Segment Start: Data to examine

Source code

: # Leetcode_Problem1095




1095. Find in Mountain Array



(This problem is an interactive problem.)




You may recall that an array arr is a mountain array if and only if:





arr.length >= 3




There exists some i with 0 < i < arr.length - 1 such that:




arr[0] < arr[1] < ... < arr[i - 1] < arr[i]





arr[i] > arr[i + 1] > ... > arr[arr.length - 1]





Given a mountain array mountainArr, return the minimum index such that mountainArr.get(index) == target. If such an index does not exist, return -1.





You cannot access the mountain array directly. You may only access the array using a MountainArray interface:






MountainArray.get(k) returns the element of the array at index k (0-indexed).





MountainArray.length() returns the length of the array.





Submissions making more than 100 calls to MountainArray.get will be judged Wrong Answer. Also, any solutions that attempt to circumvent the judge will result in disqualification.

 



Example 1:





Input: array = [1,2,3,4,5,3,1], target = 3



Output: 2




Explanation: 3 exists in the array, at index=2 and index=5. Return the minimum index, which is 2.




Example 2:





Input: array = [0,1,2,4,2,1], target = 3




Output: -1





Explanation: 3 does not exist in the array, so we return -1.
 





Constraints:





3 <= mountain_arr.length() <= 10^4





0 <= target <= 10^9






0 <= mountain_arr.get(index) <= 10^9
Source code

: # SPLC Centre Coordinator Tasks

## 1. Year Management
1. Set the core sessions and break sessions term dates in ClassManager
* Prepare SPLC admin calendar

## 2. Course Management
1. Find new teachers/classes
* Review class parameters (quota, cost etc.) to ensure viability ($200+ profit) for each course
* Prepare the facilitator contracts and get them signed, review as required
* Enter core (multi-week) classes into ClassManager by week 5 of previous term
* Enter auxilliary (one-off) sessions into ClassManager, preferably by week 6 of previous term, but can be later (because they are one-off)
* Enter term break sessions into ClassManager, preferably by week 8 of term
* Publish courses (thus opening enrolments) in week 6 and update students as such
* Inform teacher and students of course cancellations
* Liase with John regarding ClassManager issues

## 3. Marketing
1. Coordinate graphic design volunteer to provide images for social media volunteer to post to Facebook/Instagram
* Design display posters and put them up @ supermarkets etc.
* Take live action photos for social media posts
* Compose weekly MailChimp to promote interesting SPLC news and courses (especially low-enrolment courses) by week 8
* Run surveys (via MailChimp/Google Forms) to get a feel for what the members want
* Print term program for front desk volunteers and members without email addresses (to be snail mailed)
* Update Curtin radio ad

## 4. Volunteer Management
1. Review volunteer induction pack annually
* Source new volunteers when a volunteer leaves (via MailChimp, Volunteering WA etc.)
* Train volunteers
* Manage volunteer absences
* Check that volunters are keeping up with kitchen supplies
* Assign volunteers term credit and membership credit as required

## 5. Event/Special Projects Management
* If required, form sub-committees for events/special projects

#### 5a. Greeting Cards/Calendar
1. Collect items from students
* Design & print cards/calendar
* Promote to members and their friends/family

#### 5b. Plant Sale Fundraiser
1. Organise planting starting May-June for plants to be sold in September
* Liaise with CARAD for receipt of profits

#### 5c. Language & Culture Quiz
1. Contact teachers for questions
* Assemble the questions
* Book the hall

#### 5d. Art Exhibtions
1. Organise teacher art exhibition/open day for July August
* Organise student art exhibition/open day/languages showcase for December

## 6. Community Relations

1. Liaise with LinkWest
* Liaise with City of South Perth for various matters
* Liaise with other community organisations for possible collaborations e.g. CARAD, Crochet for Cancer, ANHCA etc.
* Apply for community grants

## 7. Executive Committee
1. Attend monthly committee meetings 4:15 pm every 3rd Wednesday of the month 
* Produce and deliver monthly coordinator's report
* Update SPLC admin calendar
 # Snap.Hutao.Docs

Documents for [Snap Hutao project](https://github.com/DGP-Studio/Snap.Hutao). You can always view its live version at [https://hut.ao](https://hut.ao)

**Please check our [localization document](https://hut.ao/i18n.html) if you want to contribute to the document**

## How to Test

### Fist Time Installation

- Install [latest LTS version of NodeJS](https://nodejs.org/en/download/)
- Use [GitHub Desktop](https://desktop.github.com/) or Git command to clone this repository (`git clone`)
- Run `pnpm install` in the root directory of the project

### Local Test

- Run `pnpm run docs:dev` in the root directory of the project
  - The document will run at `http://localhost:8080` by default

Segment End: Data to examine

◆ **Problem to work on**: Above are the lines; repeat exactly the ones from the line containing "MountainArray.get(k) returns the" down to the line containing "## 1. Year Management", both inclusive.

◆ **Output for this task**:
MountainArray.get(k) returns the element of the array at index k (0-indexed).





MountainArray.length() returns the length of the array.





Submissions making more than 100 calls to MountainArray.get will be judged Wrong Answer. Also, any solutions that attempt to circumvent the judge will result in disqualification.

 



Example 1:





Input: array = [1,2,3,4,5,3,1], target = 3



Output: 2




Explanation: 3 exists in the array, at index=2 and index=5. Return the minimum index, which is 2.




Example 2:





Input: array = [0,1,2,4,2,1], target = 3




Output: -1





Explanation: 3 does not exist in the array, so we return -1.
 





Constraints:





3 <= mountain_arr.length() <= 10^4





0 <= target <= 10^9






0 <= mountain_arr.get(index) <= 10^9
Source code

: # SPLC Centre Coordinator Tasks

## 1. Year Management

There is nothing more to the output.